## WHAT IS BEING ASKED
Pick each line containing "have" out of the records.

(Beginning of DATA LISTING)

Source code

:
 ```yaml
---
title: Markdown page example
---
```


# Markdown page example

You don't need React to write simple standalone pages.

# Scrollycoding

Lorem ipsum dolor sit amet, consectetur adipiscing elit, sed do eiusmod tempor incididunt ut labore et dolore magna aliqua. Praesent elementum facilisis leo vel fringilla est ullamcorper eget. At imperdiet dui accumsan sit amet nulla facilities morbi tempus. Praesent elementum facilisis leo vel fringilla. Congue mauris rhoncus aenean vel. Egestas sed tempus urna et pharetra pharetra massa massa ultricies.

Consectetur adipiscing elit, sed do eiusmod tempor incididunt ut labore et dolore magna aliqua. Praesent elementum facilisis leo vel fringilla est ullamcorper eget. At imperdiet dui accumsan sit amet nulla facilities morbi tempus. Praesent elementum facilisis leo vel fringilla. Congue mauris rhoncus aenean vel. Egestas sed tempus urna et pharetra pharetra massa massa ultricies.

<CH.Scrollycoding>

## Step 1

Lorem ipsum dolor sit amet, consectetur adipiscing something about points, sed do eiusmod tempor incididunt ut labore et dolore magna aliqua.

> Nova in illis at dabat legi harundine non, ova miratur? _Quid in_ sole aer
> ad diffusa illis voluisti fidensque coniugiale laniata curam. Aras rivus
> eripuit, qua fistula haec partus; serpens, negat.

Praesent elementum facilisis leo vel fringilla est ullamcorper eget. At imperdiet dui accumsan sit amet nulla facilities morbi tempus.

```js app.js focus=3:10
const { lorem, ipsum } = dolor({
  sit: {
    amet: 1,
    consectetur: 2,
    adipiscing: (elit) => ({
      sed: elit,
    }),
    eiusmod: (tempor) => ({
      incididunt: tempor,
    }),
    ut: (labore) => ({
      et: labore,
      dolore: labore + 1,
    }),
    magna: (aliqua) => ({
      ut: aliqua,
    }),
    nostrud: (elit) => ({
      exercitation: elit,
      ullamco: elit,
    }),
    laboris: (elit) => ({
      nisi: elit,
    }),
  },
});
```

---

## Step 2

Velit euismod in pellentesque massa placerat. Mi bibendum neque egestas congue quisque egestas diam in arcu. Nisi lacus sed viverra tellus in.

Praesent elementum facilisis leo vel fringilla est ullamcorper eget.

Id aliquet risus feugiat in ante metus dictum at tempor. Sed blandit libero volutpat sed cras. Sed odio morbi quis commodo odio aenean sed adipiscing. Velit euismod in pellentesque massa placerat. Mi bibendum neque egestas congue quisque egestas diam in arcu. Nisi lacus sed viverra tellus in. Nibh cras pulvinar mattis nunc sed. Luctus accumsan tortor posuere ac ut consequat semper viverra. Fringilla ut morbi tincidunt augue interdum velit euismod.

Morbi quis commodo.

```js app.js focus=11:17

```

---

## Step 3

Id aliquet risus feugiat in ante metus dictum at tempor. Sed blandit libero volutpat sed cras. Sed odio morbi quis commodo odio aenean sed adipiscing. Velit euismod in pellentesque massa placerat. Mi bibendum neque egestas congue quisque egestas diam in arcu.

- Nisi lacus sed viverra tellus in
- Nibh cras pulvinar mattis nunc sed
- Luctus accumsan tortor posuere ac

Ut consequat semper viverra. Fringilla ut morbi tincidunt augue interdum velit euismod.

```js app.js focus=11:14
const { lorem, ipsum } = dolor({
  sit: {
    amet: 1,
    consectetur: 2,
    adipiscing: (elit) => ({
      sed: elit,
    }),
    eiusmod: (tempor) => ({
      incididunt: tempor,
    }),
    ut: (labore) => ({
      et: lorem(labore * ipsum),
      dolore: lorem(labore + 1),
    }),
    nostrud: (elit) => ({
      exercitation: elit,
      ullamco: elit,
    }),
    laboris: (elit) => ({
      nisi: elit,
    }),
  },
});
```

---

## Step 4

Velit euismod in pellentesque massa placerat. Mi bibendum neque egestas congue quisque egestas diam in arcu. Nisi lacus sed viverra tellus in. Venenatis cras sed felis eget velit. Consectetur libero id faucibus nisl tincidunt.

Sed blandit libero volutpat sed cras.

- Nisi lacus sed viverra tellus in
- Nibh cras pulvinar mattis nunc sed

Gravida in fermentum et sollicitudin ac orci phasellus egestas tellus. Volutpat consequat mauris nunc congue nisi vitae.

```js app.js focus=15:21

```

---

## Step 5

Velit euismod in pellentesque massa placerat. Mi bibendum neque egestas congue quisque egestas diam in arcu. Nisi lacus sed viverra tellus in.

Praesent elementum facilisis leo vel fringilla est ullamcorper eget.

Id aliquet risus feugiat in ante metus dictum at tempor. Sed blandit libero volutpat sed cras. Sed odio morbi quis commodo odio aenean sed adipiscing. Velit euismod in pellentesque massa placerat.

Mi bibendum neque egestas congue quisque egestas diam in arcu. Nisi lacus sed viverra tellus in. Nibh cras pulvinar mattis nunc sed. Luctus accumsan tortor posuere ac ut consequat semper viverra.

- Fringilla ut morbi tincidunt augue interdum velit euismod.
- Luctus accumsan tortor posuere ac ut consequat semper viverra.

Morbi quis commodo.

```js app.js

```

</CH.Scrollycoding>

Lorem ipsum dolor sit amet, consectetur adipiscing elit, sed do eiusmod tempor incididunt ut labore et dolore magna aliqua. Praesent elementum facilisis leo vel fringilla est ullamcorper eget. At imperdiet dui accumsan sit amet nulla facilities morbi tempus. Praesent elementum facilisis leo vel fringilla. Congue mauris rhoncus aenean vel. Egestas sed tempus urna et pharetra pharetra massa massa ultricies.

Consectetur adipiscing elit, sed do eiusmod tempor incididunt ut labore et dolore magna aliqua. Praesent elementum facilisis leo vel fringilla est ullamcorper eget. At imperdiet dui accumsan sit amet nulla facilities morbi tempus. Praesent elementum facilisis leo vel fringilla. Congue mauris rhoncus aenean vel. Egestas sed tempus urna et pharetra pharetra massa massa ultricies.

(End of DATA LISTING)
(Beginning of DATA LISTING)

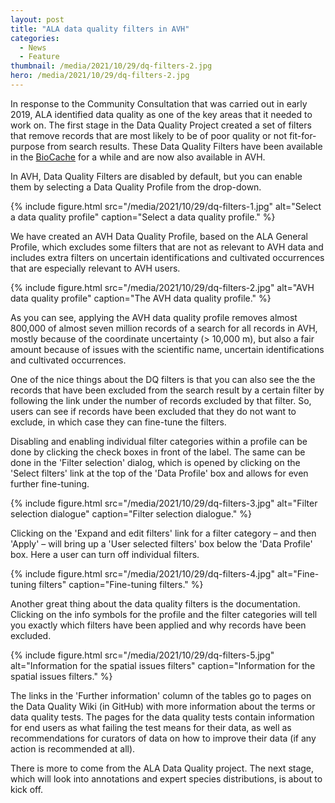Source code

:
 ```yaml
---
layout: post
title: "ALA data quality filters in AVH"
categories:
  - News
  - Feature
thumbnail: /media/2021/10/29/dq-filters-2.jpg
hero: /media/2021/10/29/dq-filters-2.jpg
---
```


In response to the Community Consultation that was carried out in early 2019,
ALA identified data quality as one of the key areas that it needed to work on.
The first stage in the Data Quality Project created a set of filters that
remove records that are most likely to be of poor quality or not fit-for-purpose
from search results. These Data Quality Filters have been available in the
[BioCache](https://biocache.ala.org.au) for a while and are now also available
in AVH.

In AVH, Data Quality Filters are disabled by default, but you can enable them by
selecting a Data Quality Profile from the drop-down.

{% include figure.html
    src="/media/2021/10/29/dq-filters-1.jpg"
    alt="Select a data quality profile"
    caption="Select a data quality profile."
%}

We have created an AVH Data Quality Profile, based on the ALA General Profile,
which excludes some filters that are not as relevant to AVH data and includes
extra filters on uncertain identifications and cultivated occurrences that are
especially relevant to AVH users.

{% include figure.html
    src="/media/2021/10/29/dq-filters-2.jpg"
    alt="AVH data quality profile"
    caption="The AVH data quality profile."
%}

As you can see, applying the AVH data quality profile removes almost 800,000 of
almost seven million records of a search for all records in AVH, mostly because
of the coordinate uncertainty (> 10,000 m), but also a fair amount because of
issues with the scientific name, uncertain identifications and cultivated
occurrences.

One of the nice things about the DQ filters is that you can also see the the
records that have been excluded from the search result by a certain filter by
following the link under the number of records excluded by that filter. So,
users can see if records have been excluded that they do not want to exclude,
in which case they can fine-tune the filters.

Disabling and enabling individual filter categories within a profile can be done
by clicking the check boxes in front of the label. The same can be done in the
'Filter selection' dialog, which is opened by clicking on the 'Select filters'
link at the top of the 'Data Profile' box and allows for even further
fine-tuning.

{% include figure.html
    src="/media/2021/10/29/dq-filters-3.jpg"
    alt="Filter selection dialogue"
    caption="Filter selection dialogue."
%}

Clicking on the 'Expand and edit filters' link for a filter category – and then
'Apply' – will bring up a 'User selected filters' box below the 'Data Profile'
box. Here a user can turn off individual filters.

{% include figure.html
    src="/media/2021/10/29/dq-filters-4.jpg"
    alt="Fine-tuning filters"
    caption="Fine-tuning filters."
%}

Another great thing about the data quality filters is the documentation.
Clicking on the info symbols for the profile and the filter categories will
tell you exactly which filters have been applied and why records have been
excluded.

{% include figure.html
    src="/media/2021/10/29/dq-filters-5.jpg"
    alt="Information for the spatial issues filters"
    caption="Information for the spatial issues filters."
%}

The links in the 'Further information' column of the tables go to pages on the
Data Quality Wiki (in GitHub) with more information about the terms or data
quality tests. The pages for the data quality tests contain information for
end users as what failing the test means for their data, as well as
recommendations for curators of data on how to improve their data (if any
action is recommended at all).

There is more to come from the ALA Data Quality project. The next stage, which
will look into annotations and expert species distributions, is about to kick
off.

(End of DATA LISTING)

## WRITTEN SOLUTION
from search results. These Data Quality Filters have been available in the
We have created an AVH Data Quality Profile, based on the ALA General Profile,
records that have been excluded from the search result by a certain filter by
users can see if records have been excluded that they do not want to exclude,
tell you exactly which filters have been applied and why records have been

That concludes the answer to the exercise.